> _TASK DATA_:

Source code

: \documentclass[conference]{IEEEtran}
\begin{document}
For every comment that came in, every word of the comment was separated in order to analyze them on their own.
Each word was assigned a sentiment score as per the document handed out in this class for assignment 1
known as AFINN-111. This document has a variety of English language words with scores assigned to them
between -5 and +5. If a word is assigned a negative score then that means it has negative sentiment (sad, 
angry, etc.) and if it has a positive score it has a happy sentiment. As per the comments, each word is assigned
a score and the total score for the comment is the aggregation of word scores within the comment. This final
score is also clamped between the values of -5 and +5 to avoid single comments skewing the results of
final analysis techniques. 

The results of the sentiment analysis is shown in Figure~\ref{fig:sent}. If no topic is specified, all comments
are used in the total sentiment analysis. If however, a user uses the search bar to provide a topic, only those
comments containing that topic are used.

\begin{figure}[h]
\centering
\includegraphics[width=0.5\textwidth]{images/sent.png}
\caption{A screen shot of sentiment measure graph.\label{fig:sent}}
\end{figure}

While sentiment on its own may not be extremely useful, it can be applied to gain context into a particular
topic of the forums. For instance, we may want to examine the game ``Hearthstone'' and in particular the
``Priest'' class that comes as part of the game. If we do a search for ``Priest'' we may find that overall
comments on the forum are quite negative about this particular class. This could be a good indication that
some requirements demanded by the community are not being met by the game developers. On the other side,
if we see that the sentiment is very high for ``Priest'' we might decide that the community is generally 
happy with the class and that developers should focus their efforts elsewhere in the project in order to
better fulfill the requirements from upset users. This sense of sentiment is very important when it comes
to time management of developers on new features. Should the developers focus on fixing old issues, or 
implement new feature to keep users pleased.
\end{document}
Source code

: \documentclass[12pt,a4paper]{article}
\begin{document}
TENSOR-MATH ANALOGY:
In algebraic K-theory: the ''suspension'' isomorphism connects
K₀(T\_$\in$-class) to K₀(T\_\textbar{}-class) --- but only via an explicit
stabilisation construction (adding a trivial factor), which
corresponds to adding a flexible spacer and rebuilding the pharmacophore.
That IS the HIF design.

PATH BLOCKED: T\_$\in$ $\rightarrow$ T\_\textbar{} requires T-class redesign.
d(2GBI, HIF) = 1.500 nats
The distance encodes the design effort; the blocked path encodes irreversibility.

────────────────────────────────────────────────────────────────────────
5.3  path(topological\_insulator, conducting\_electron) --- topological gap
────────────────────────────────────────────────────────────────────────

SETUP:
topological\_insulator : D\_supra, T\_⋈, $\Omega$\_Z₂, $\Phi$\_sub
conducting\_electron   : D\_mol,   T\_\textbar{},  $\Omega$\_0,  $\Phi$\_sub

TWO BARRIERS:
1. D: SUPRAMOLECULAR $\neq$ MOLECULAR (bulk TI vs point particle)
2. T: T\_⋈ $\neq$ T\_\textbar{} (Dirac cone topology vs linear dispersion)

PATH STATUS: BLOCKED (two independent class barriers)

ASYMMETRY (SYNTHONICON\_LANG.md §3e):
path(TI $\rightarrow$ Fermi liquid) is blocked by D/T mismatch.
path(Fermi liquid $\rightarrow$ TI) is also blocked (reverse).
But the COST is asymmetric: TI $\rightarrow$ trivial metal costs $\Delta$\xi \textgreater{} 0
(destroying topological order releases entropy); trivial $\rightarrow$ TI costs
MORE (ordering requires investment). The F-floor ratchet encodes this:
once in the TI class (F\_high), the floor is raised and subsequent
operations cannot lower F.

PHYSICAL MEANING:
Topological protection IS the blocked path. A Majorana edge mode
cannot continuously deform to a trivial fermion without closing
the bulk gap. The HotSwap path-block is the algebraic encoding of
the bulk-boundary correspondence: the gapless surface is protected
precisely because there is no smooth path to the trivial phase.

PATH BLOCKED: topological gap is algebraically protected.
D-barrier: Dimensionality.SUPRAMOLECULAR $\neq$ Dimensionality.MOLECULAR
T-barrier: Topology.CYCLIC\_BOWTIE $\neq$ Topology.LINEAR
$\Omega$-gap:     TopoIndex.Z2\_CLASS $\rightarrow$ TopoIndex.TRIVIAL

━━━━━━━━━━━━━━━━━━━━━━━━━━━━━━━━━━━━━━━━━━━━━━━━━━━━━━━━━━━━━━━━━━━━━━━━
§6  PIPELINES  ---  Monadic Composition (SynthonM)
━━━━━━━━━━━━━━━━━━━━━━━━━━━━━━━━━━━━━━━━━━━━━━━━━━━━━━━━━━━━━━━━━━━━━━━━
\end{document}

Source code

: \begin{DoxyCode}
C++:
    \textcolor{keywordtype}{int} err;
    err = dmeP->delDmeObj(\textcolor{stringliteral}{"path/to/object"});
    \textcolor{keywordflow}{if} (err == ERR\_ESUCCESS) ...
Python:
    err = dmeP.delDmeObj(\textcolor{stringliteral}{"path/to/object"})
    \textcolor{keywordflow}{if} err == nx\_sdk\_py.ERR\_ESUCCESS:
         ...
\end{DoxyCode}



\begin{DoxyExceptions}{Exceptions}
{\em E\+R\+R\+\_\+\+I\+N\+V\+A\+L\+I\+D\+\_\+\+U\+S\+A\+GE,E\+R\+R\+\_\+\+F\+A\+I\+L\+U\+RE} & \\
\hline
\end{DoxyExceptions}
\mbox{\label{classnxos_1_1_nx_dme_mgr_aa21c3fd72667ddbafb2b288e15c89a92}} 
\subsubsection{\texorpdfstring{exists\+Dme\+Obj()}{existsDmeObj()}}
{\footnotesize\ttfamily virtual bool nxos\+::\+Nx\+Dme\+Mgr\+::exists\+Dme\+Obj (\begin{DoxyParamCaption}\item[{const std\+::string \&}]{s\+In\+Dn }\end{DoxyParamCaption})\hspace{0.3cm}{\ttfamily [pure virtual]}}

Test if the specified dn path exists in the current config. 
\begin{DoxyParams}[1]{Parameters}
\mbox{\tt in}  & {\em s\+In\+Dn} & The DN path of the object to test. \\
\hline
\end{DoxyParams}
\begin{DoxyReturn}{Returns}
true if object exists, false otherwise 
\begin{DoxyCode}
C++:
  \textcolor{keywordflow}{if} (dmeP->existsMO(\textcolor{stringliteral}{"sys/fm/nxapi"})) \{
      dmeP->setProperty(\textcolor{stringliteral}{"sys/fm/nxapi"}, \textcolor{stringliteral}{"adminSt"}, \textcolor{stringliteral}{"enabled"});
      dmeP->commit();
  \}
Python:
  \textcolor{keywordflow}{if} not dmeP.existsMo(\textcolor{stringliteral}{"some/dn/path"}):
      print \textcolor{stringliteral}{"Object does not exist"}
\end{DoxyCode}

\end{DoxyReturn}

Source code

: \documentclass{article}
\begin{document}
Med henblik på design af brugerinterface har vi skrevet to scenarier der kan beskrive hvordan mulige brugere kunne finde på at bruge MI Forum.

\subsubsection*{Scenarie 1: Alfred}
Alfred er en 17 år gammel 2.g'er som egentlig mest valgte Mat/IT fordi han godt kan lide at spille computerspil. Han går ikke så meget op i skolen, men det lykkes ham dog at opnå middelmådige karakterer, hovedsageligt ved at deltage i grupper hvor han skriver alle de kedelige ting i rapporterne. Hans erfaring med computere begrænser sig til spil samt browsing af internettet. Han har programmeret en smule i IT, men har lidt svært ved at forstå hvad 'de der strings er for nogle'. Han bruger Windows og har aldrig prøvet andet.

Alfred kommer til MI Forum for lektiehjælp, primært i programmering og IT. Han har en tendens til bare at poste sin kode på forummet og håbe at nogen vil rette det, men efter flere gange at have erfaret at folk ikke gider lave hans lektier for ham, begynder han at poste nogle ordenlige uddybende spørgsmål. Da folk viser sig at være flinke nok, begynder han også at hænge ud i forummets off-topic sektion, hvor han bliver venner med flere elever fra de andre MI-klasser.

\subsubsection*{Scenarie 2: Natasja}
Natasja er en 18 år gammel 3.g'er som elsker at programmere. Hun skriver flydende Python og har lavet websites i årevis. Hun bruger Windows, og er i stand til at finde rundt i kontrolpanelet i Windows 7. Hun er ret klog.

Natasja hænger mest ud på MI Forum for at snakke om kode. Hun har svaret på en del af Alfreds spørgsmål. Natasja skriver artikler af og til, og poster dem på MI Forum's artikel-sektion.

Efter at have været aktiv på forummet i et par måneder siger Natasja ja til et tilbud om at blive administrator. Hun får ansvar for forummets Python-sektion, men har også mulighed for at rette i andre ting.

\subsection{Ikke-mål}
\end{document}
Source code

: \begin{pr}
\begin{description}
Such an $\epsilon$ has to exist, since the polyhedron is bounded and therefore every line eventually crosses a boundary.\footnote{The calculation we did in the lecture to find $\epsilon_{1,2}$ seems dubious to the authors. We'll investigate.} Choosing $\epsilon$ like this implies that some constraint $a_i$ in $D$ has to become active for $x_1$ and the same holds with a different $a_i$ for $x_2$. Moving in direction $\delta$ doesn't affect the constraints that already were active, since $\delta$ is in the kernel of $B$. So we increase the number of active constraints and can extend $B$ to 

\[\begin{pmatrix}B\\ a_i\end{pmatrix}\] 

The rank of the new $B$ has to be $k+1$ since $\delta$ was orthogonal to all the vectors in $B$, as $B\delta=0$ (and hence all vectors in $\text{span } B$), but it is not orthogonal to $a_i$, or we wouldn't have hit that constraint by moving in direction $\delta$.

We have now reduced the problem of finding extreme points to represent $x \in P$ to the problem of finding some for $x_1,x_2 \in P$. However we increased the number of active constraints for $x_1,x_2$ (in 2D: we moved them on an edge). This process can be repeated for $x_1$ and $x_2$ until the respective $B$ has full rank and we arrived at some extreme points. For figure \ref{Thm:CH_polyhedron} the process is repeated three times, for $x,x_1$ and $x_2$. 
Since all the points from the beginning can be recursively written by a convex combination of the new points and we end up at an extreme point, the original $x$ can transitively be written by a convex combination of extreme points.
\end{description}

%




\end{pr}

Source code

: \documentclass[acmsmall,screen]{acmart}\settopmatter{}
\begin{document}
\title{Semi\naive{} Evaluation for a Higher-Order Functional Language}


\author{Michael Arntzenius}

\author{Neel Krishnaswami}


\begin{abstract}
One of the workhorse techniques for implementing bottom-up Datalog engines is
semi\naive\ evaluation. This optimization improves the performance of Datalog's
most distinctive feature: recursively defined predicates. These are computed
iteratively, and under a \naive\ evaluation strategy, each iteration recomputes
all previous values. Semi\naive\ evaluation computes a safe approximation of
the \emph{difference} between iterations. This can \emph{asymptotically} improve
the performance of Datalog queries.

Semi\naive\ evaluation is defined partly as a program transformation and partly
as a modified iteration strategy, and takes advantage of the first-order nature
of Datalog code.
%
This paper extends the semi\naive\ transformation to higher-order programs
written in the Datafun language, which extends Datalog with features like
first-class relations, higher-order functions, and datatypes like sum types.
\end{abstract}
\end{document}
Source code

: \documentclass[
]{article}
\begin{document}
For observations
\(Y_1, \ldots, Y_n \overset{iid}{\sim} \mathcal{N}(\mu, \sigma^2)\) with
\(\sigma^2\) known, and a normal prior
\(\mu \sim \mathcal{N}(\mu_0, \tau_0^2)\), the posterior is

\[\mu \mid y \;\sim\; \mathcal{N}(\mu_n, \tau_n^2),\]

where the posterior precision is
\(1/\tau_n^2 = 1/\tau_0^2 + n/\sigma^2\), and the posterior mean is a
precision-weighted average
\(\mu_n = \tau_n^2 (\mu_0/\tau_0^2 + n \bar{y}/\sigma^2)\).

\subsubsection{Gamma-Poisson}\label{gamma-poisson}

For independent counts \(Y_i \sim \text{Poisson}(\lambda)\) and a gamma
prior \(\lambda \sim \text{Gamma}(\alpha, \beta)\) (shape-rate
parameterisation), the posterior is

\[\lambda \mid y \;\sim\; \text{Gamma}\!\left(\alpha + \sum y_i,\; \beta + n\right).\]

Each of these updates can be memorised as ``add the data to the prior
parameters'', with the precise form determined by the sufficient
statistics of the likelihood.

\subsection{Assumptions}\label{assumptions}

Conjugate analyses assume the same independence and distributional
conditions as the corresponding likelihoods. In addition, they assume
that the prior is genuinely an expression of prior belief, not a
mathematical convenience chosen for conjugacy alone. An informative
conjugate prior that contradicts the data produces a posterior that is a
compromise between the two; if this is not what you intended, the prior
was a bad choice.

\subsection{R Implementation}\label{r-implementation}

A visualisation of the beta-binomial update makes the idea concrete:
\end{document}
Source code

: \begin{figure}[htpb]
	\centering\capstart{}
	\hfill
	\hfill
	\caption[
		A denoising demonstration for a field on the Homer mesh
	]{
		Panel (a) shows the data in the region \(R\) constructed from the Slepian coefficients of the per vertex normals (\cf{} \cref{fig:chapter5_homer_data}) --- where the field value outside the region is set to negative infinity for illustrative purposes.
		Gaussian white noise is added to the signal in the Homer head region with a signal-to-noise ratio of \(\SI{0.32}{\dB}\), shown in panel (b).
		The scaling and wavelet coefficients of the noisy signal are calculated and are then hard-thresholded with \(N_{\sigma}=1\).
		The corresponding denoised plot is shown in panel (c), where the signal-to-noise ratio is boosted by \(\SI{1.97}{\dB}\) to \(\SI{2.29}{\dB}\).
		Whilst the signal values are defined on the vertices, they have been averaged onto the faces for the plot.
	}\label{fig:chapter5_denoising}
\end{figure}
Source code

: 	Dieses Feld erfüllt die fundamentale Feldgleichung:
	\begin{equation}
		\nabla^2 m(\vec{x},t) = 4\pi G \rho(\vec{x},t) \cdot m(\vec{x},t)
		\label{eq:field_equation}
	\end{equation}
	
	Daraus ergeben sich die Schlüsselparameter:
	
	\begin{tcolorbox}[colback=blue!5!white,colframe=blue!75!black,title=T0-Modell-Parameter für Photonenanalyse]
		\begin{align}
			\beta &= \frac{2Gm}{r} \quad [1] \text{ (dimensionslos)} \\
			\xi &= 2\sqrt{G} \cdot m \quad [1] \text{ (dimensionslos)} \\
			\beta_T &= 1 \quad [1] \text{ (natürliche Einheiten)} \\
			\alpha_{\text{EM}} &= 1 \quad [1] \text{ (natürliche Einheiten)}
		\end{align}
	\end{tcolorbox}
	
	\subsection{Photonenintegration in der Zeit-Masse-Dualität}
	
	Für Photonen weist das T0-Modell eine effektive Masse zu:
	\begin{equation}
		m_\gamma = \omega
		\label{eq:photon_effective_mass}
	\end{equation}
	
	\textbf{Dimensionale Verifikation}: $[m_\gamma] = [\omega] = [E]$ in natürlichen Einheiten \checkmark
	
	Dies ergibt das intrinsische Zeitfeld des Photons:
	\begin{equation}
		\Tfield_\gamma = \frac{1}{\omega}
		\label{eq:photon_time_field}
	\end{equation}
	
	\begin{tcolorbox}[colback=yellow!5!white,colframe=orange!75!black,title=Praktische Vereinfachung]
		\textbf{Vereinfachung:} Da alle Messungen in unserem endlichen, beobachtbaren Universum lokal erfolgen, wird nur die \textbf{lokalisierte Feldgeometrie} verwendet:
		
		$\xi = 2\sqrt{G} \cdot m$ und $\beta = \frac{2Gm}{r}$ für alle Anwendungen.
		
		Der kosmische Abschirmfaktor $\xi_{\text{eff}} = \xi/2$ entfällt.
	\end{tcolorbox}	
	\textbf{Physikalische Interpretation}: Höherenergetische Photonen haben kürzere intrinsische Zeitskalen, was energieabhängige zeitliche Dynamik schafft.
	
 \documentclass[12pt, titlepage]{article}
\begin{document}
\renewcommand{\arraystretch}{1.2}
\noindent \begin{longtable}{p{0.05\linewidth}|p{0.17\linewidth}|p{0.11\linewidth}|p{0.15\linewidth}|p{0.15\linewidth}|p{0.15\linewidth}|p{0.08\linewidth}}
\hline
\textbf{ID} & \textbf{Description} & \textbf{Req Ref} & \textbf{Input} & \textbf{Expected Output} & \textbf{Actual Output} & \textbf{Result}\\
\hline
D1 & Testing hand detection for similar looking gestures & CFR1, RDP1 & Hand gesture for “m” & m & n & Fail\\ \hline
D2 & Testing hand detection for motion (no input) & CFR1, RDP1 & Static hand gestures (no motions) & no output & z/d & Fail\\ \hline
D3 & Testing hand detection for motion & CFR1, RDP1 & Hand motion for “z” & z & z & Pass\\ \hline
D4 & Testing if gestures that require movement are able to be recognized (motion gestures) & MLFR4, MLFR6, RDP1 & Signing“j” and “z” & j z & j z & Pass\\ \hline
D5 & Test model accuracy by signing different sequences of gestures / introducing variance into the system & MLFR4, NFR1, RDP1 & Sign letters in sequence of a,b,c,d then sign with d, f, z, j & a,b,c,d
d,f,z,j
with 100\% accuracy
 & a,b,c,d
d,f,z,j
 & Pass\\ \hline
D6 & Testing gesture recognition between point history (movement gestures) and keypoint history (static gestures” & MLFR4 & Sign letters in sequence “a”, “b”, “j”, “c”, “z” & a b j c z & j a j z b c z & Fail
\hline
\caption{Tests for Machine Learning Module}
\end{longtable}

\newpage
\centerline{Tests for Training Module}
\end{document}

> _ASSIGNED TASK_: Above are the records; print exactly the lines from the line with "first-class relations, higher-order" to the line with "Each of these", including both, and nothing else.

> _REPLY TO THE EXERCISE_:
first-class relations, higher-order functions, and datatypes like sum types.
\end{abstract}
\end{document}
Source code

: \documentclass[
]{article}
\begin{document}
For observations
\(Y_1, \ldots, Y_n \overset{iid}{\sim} \mathcal{N}(\mu, \sigma^2)\) with
\(\sigma^2\) known, and a normal prior
\(\mu \sim \mathcal{N}(\mu_0, \tau_0^2)\), the posterior is

\[\mu \mid y \;\sim\; \mathcal{N}(\mu_n, \tau_n^2),\]

where the posterior precision is
\(1/\tau_n^2 = 1/\tau_0^2 + n/\sigma^2\), and the posterior mean is a
precision-weighted average
\(\mu_n = \tau_n^2 (\mu_0/\tau_0^2 + n \bar{y}/\sigma^2)\).

\subsubsection{Gamma-Poisson}\label{gamma-poisson}

For independent counts \(Y_i \sim \text{Poisson}(\lambda)\) and a gamma
prior \(\lambda \sim \text{Gamma}(\alpha, \beta)\) (shape-rate
parameterisation), the posterior is

\[\lambda \mid y \;\sim\; \text{Gamma}\!\left(\alpha + \sum y_i,\; \beta + n\right).\]

Each of these updates can be memorised as ``add the data to the prior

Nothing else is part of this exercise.